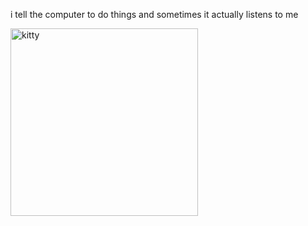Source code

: i tell the computer to do things and sometimes it actually listens to me
<!--START_SECTION:update_image-->
<img src=https://raw.githubusercontent.com/sneakykestrel/sneakykestrel/main/.github/images/fall.gif height="" width="300" align=left alt=kitty />
<!--END_SECTION:update_image-->

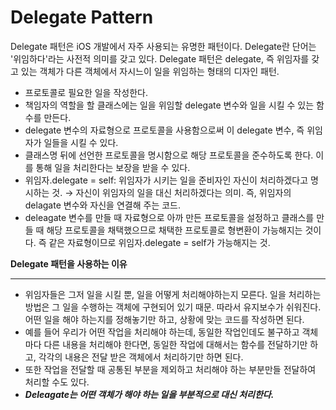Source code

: # Delegate Pattern

Delegate 패턴은 iOS 개발에서 자주 사용되는 유명한 패턴이다. Delegate란 단어는 '위임하다'라는 사전적 의미를 갖고 있다. Delegate 패턴은 delegate, 즉 위임자를 갖고 있는 객체가 다른 객체에서 자시느이 일을 위임하는 형태의 디자인 패턴. 

- 프로토콜로 필요한 일을 작성한다.
- 책임자의 역할을 할 클래스에는 일을 위임할 delegate 변수와 일을 시킬 수 있는 함수를 만든다.
- delegate 변수의 자료형으로 프로토콜을 사용함으로써 이 delegate 변수, 즉 위임자가 일들을 시킬 수 있다.
- 클래스명 뒤에 선언한 프로토콜을 명시함으로 해당 프로토콜을 준수하도록 한다. 이를 통해 일을 처리한다는 보장을 받을 수 있다.
- 위임자.delegate = self: 위임자가 시키는 일을 준비자인 자신이 처리하겠다고 명시하는 것. → 자신이 위임자의 일을 대신 처리하겠다는 의미. 즉, 위임자의 delagate 변수와 자신을 연결해 주는 코드.
- deleagate 변수를 만들 때 자료형으로 아까 만든 프로토콜을 설정하고 클래스를 만들 때 해당 프로토콜을 채택했으므로 채택한 프로토콜로 형변환이 가능해지는 것이다. 즉 같은 자료형이므로 위임자.delegate = self가 가능해지는 것.

**Delegate 패턴을 사용하는 이유**

---

- 위임자들은 그저 일을 시킬 뿐, 일을 어떻게 처리해야하는지 모른다. 일을 처리하는 방법은 그 일을 수행하는 객체에 구현되어 있기 때문. 따라서 유지보수가 쉬워진다. 어떤 일을 해야 하는지를 정해놓기만 하고, 상황에 맞는 코드를 작성하면 된다.
- 예를 들어 우리가 어떤 작업을 처리해야 하는데, 동일한 작업인데도 불구하고 객체마다 다른 내용을 처리해야 한다면, 동일한 작업에 대해서는 함수를 전달하기만 하고, 각각의 내용은 전달 받은 객체에서 처리하기만 하면 된다.
- 또한 작업을 전달할 때 공통된 부분을 제외하고 처리해야 하는 부분만들 전달하여 처리할 수도 있다.
- ***Deleagate는 어떤 객체가 해야 하는 일을 부분적으로 대신 처리한다.***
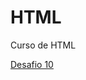 # HTML
 Curso de HTML

 <a href="https://joaopdias10.github.io/HTML/Mod%202/desafios/10/" target="_blank"> Desafio 10</a>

########################################

▶ _Exercise goal_
In the entries above, which lines hold the word "github"? Copy them out.

▶ _Response to this task_
<img src=https://raw.githubusercontent.com/sneakykestrel/sneakykestrel/main/.github/images/fall.gif height="" width="300" align=left alt=kitty />
 <a href="https://joaopdias10.github.io/HTML/Mod%202/desafios/10/" target="_blank"> Desafio 10</a>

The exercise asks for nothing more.